▸ To do
Only one stretch of the records below is wanted: the lines from the one holding "#### [吐为快：党为何凌" through the one holding "#### [陆客：末世民风（". Return it exactly, both ends included.

▸ Records supplied
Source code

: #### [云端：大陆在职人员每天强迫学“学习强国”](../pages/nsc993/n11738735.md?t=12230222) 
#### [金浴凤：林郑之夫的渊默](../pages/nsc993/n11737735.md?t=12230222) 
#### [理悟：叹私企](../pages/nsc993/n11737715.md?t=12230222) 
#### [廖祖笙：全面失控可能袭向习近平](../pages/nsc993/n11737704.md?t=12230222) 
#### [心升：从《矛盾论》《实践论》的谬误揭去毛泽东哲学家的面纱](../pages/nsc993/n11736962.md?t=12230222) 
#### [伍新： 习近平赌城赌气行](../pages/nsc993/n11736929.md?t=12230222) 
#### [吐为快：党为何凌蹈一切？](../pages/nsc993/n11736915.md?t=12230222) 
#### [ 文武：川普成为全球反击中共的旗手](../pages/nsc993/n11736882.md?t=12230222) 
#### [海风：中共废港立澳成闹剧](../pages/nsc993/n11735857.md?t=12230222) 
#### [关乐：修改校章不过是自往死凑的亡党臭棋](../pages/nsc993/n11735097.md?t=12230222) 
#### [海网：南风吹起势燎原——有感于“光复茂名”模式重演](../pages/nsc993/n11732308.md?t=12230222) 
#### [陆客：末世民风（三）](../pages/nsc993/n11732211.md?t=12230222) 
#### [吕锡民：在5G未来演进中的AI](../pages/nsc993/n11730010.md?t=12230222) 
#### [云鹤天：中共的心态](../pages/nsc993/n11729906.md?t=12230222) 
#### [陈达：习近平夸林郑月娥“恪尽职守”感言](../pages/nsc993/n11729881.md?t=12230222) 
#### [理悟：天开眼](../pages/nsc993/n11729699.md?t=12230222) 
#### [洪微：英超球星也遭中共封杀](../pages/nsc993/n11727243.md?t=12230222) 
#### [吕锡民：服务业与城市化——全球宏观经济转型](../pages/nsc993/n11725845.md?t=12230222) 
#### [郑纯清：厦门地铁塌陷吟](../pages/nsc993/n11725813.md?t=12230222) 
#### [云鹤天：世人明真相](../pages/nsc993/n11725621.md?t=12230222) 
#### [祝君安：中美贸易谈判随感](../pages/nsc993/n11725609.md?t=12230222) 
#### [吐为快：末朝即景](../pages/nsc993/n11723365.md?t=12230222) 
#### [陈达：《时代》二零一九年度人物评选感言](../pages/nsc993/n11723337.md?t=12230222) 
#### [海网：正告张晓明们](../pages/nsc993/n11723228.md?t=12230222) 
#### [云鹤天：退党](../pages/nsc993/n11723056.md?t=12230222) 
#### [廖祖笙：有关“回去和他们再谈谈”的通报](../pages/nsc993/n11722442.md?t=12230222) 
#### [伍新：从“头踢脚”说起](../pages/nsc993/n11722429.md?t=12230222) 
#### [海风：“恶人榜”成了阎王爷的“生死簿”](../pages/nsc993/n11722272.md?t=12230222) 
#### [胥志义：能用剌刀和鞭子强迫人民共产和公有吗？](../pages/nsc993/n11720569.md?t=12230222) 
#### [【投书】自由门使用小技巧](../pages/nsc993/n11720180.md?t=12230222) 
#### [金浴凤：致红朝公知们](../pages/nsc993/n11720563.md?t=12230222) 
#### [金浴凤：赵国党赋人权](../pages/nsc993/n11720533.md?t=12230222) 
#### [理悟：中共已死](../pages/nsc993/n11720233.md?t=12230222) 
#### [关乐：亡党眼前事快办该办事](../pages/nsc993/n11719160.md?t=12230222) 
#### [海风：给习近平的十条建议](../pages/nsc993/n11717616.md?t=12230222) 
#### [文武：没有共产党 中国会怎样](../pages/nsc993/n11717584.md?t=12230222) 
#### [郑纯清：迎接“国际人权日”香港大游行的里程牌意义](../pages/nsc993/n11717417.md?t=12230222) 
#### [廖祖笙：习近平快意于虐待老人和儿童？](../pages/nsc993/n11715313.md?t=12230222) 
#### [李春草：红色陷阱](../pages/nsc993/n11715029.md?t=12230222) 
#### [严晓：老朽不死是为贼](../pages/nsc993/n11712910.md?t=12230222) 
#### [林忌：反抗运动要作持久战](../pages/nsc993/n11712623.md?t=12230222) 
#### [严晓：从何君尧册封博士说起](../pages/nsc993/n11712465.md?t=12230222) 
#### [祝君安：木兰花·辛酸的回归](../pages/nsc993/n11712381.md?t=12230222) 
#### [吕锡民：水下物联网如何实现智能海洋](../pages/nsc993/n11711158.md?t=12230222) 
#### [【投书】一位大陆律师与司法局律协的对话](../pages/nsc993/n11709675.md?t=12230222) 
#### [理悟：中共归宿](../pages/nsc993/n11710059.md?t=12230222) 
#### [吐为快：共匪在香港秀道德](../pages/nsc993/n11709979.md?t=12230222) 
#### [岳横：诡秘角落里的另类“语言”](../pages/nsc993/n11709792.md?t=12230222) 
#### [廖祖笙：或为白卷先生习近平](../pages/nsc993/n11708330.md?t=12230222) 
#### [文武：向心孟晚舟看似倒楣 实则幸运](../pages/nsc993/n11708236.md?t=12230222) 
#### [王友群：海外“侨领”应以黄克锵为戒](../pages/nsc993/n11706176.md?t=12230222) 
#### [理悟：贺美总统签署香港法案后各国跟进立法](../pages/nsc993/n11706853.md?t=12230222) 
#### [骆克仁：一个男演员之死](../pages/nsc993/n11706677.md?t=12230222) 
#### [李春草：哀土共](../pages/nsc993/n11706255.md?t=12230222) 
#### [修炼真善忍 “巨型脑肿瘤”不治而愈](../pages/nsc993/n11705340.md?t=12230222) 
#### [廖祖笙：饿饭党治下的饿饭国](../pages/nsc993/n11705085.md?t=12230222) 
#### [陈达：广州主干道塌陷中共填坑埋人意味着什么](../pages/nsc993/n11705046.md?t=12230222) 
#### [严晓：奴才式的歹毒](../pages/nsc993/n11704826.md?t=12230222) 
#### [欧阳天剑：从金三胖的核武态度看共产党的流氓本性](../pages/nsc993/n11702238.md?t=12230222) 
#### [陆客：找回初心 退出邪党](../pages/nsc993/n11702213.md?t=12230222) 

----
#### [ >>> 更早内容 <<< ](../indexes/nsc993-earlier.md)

▸ Output of the task
#### [吐为快：党为何凌蹈一切？](../pages/nsc993/n11736915.md?t=12230222) 
#### [ 文武：川普成为全球反击中共的旗手](../pages/nsc993/n11736882.md?t=12230222) 
#### [海风：中共废港立澳成闹剧](../pages/nsc993/n11735857.md?t=12230222) 
#### [关乐：修改校章不过是自往死凑的亡党臭棋](../pages/nsc993/n11735097.md?t=12230222) 
#### [海网：南风吹起势燎原——有感于“光复茂名”模式重演](../pages/nsc993/n11732308.md?t=12230222) 
#### [陆客：末世民风（三）](../pages/nsc993/n11732211.md?t=12230222) 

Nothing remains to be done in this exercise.